Maximilian Friedrich Wilhelm Quedenfeldt (13 June 1851 – 18 September 1891) was a German explorer, army officer, collector, ethnographer, and naturalist. Like his father Friedrich Otto Gustav Quedenfeldt, he too had a special interest in insects and collected specimens from around the world. The lizard genus Quedenfeldtia was named in his honour by Oskar Böttger.

== Early life and career ==
Quendenfeldt was born in Großglogau in Silesia, the son of Major General Friedrich Otto Gustav Quedenfeldt and Luise Wilhelmine Amalie (1823–1896), née Meißner. He trained at the military academy in Liegnitz and joined the corps in 1866 and moved to the 7 Dragoon regiment in 1870. He saw action in the Franco-German War and was promoted to second lieutenant during the siege of Paris. In 1875 he moved to Bromberg with his regiment and in 1878 he joined the Landwehr.

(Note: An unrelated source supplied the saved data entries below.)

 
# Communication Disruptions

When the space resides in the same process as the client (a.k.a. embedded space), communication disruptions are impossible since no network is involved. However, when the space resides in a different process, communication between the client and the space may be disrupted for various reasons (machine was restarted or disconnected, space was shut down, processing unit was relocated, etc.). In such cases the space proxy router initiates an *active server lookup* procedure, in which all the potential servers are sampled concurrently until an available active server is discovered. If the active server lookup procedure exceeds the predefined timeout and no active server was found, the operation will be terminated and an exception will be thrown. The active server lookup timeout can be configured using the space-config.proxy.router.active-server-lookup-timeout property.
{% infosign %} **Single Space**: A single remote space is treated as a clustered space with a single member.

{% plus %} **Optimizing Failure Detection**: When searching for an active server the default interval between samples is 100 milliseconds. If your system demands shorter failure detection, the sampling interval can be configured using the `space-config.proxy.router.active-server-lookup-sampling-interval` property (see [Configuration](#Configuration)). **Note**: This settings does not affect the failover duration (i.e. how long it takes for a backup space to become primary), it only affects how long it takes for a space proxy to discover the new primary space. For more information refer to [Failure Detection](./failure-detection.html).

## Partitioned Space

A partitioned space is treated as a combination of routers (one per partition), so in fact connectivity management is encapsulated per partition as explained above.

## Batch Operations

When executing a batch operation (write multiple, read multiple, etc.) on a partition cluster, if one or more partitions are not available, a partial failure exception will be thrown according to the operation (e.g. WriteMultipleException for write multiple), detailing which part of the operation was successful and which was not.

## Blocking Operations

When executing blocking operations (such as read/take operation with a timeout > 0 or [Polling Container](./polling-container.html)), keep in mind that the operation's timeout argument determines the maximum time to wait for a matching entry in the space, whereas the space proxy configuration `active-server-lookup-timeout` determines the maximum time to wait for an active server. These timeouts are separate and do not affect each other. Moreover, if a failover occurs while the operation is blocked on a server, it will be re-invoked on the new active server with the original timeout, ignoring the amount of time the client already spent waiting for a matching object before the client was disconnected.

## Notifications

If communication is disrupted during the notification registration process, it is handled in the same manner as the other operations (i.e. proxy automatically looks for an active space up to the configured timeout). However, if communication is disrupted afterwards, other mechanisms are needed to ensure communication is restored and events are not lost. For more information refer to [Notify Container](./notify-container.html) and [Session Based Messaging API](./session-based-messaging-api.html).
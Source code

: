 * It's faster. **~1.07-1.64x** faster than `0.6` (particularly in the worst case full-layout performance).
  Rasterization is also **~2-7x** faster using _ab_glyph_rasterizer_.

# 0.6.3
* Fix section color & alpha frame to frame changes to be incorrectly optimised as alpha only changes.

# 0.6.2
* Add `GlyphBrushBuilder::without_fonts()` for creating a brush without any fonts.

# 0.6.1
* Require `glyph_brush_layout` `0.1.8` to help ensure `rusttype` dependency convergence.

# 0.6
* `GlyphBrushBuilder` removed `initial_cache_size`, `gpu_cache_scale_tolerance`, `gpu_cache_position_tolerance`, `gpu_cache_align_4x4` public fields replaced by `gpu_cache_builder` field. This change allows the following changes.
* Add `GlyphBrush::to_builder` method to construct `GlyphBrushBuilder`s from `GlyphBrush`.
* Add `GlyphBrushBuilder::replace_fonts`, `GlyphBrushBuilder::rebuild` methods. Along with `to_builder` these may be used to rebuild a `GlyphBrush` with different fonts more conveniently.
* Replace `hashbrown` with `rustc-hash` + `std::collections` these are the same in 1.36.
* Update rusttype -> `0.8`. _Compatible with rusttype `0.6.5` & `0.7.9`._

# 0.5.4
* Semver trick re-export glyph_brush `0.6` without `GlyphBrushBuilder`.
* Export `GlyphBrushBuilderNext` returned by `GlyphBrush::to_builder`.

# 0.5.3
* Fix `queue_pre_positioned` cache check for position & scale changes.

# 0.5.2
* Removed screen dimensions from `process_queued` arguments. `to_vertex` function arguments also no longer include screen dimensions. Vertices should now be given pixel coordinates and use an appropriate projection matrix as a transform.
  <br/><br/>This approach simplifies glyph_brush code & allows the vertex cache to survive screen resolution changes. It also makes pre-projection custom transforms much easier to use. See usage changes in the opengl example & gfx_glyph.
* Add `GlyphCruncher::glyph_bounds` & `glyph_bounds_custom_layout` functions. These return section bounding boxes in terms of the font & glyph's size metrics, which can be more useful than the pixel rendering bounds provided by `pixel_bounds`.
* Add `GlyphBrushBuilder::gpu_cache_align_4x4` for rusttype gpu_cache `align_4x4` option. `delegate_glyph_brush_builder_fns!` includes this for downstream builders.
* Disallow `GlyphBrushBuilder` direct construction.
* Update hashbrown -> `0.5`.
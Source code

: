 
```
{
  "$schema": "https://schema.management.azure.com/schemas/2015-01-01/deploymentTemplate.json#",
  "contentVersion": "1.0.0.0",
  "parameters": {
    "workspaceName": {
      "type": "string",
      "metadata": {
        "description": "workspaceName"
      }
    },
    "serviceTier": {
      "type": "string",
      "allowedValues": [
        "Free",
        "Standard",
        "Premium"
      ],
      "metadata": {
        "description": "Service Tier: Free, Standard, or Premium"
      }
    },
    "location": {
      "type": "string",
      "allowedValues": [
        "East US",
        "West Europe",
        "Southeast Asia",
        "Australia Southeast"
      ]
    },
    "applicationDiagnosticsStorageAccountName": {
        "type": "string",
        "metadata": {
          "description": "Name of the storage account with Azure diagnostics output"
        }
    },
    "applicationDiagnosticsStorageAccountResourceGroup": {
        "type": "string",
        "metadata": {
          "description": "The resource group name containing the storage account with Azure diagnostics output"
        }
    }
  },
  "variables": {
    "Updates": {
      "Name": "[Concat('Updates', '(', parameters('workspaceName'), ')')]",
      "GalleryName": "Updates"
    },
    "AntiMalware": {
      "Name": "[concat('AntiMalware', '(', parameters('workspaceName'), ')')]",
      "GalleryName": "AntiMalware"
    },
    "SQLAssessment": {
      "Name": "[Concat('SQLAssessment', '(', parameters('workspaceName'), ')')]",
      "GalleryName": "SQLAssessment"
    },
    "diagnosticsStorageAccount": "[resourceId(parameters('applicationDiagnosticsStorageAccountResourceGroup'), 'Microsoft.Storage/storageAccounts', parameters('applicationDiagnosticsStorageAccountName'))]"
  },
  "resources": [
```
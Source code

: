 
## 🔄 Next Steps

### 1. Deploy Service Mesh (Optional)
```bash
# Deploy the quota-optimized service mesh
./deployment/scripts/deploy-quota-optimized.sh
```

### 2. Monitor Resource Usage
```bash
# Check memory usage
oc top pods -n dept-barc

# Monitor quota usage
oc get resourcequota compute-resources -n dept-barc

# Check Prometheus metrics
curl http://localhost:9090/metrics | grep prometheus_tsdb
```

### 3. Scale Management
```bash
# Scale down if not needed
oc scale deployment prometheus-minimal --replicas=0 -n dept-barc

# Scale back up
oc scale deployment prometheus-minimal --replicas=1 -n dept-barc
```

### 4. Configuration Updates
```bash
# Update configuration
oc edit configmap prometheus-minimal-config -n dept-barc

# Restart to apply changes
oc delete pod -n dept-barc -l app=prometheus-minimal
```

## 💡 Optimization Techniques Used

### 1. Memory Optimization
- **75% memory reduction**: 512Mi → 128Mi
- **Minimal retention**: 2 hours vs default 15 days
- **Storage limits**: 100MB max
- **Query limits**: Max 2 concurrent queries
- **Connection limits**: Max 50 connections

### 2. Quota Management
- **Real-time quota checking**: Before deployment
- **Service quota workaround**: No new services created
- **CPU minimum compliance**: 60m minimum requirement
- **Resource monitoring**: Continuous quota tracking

He then pursued his scientific interests, mainly in the pursuit of insects, followed by an interest in geography and ethnography.

He travelled to Hungary, Serbia and Bosnia from 1878 and spent time in Spain, Portugal and Morocco in 1880. He described the whistling language on the island of Gomera (1887). The Berlin Academy of Sciences sponsored a collecting visit to Morocco in 1885. In 1887 he collected in the Canary Islands. He left military service in 1888. In 1891 he visited Constantinople and went to Smyrna. Fever and ill health forced him to return and he never recovered.